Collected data
■ ■ ■ ■ ■ ■ ■

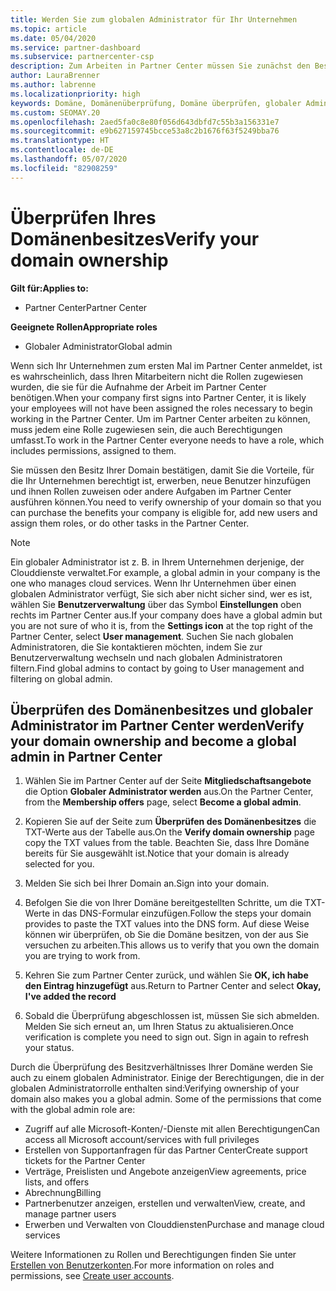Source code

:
 ```yaml
---
title: Werden Sie zum globalen Administrator für Ihr Unternehmen
ms.topic: article
ms.date: 05/04/2020
ms.service: partner-dashboard
ms.subservice: partnercenter-csp
description: Zum Arbeiten in Partner Center müssen Sie zunächst den Besitz Ihrer Domäne überprüfen. Hier erfahren Sie, wie Sie dazu vorgehen müssen und wie Sie ein globaler Administrator werden, der Benutzer hinzufügen kann.
author: LauraBrenner
ms.author: labrenne
ms.localizationpriority: high
keywords: Domäne, Domänenüberprüfung, Domäne überprüfen, globaler Administrator, Benutzerrollen, Berechtigungen
ms.custom: SEOMAY.20
ms.openlocfilehash: 2aed5fa0c8e80f056d643dbfd7c55b3a156331e7
ms.sourcegitcommit: e9b627159745bcce53a8c2b1676f63f5249bba76
ms.translationtype: HT
ms.contentlocale: de-DE
ms.lasthandoff: 05/07/2020
ms.locfileid: "82908259"
---
```

# <a name="verify-your-domain-ownership"></a><span data-ttu-id="89b74-105">Überprüfen Ihres Domänenbesitzes</span><span class="sxs-lookup"><span data-stu-id="89b74-105">Verify your domain ownership</span></span>

<span data-ttu-id="89b74-106">**Gilt für:**</span><span class="sxs-lookup"><span data-stu-id="89b74-106">**Applies to:**</span></span>

- <span data-ttu-id="89b74-107">Partner Center</span><span class="sxs-lookup"><span data-stu-id="89b74-107">Partner Center</span></span>

<span data-ttu-id="89b74-108">**Geeignete Rollen**</span><span class="sxs-lookup"><span data-stu-id="89b74-108">**Appropriate roles**</span></span>

- <span data-ttu-id="89b74-109">Globaler Administrator</span><span class="sxs-lookup"><span data-stu-id="89b74-109">Global admin</span></span>

<span data-ttu-id="89b74-110">Wenn sich Ihr Unternehmen zum ersten Mal im Partner Center anmeldet, ist es wahrscheinlich, dass Ihren Mitarbeitern nicht die Rollen zugewiesen wurden, die sie für die Aufnahme der Arbeit im Partner Center benötigen.</span><span class="sxs-lookup"><span data-stu-id="89b74-110">When your company first signs into Partner Center, it is likely your employees will not have been assigned the roles necessary to begin working in the Partner Center.</span></span> <span data-ttu-id="89b74-111">Um im Partner Center arbeiten zu können, muss jedem eine Rolle zugewiesen sein, die auch Berechtigungen umfasst.</span><span class="sxs-lookup"><span data-stu-id="89b74-111">To work in the Partner Center everyone needs to have a role, which includes permissions, assigned to them.</span></span>  

<span data-ttu-id="89b74-112">Sie müssen den Besitz Ihrer Domain bestätigen, damit Sie die Vorteile, für die Ihr Unternehmen berechtigt ist, erwerben, neue Benutzer hinzufügen und ihnen Rollen zuweisen oder andere Aufgaben im Partner Center ausführen können.</span><span class="sxs-lookup"><span data-stu-id="89b74-112">You need to verify ownership of your domain so that you can purchase the benefits your company is eligible for, add new users and assign them roles, or do other tasks in the Partner Center.</span></span>

>[!Note]
><span data-ttu-id="89b74-113">Ein globaler Administrator ist z. B. in Ihrem Unternehmen derjenige, der Clouddienste verwaltet.</span><span class="sxs-lookup"><span data-stu-id="89b74-113">For example, a global admin in your company is the one who manages cloud services.</span></span> <span data-ttu-id="89b74-114">Wenn Ihr Unternehmen über einen globalen Administrator verfügt, Sie sich aber nicht sicher sind, wer es ist, wählen Sie **Benutzerverwaltung** über das Symbol **Einstellungen** oben rechts im Partner Center aus.</span><span class="sxs-lookup"><span data-stu-id="89b74-114">If your company does have a global admin but you are not sure of who it is, from the **Settings icon** at the top right of the Partner Center, select **User management**.</span></span> <span data-ttu-id="89b74-115">Suchen Sie nach globalen Administratoren, die Sie kontaktieren möchten, indem Sie zur Benutzerverwaltung wechseln und nach globalen Administratoren filtern.</span><span class="sxs-lookup"><span data-stu-id="89b74-115">Find global admins to contact by going to User management and filtering on global admin.</span></span>

## <a name="verify-your-domain-ownership-and-become-a-global-admin-in-partner-center"></a><span data-ttu-id="89b74-116">Überprüfen des Domänenbesitzes und globaler Administrator im Partner Center werden</span><span class="sxs-lookup"><span data-stu-id="89b74-116">Verify your domain ownership and become a global admin in Partner Center</span></span>

1. <span data-ttu-id="89b74-117">Wählen Sie im Partner Center auf der Seite **Mitgliedschaftsangebote** die Option **Globaler Administrator werden** aus.</span><span class="sxs-lookup"><span data-stu-id="89b74-117">On the Partner Center, from the **Membership offers** page, select **Become a global admin**.</span></span> 

2. <span data-ttu-id="89b74-118">Kopieren Sie auf der Seite zum **Überprüfen des Domänenbesitzes** die TXT-Werte aus der Tabelle aus.</span><span class="sxs-lookup"><span data-stu-id="89b74-118">On the **Verify domain ownership** page copy the TXT values from the table.</span></span> <span data-ttu-id="89b74-119">Beachten Sie, dass Ihre Domäne bereits für Sie ausgewählt ist.</span><span class="sxs-lookup"><span data-stu-id="89b74-119">Notice that your domain is already selected for you.</span></span>

3. <span data-ttu-id="89b74-120">Melden Sie sich bei Ihrer Domain an.</span><span class="sxs-lookup"><span data-stu-id="89b74-120">Sign into your domain.</span></span> 

4. <span data-ttu-id="89b74-121">Befolgen Sie die von Ihrer Domäne bereitgestellten Schritte, um die TXT-Werte in das DNS-Formular einzufügen.</span><span class="sxs-lookup"><span data-stu-id="89b74-121">Follow the steps your domain provides to paste the TXT values into the DNS form.</span></span>  <span data-ttu-id="89b74-122">Auf diese Weise können wir überprüfen, ob Sie die Domäne besitzen, von der aus Sie versuchen zu arbeiten.</span><span class="sxs-lookup"><span data-stu-id="89b74-122">This allows us to verify that you own the domain you are trying to work from.</span></span>

5. <span data-ttu-id="89b74-123">Kehren Sie zum Partner Center zurück, und wählen Sie **OK, ich habe den Eintrag hinzugefügt** aus.</span><span class="sxs-lookup"><span data-stu-id="89b74-123">Return to Partner Center and select **Okay, I've added the record**</span></span>

6. <span data-ttu-id="89b74-124">Sobald die Überprüfung abgeschlossen ist, müssen Sie sich abmelden. Melden Sie sich erneut an, um Ihren Status zu aktualisieren.</span><span class="sxs-lookup"><span data-stu-id="89b74-124">Once verification is complete you need to sign out. Sign in again to refresh your status.</span></span> 

<span data-ttu-id="89b74-125">Durch die Überprüfung des Besitzverhältnisses Ihrer Domäne werden Sie auch zu einem globalen Administrator. Einige der Berechtigungen, die in der globalen Administratorrolle enthalten sind:</span><span class="sxs-lookup"><span data-stu-id="89b74-125">Verifying ownership of your domain also makes you a global admin. Some of the permissions that come with the global admin role are:</span></span>

- <span data-ttu-id="89b74-126">Zugriff auf alle Microsoft-Konten/-Dienste mit allen Berechtigungen</span><span class="sxs-lookup"><span data-stu-id="89b74-126">Can access all Microsoft account/services with full privileges</span></span> 
- <span data-ttu-id="89b74-127">Erstellen von Supportanfragen für das Partner Center</span><span class="sxs-lookup"><span data-stu-id="89b74-127">Create support tickets for the Partner Center</span></span>
- <span data-ttu-id="89b74-128">Verträge, Preislisten und Angebote anzeigen</span><span class="sxs-lookup"><span data-stu-id="89b74-128">View agreements, price lists, and offers</span></span>
- <span data-ttu-id="89b74-129">Abrechnung</span><span class="sxs-lookup"><span data-stu-id="89b74-129">Billing</span></span>
- <span data-ttu-id="89b74-130">Partnerbenutzer anzeigen, erstellen und verwalten</span><span class="sxs-lookup"><span data-stu-id="89b74-130">View, create, and manage partner users</span></span>
- <span data-ttu-id="89b74-131">Erwerben und Verwalten von Clouddiensten</span><span class="sxs-lookup"><span data-stu-id="89b74-131">Purchase and manage cloud services</span></span>

<span data-ttu-id="89b74-132">Weitere Informationen zu Rollen und Berechtigungen finden Sie unter [Erstellen von Benutzerkonten](create-user-accounts-and-set-permissions.md).</span><span class="sxs-lookup"><span data-stu-id="89b74-132">For more information on roles and permissions, see [Create user accounts](create-user-accounts-and-set-permissions.md).</span></span>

■ ■ ■ ■ ■ ■ ■

§ THE TASK: Within the entries above, work out how many lines contain the word "anzeigen". The number alone is the answer.

§ ANSWER SECTION: 2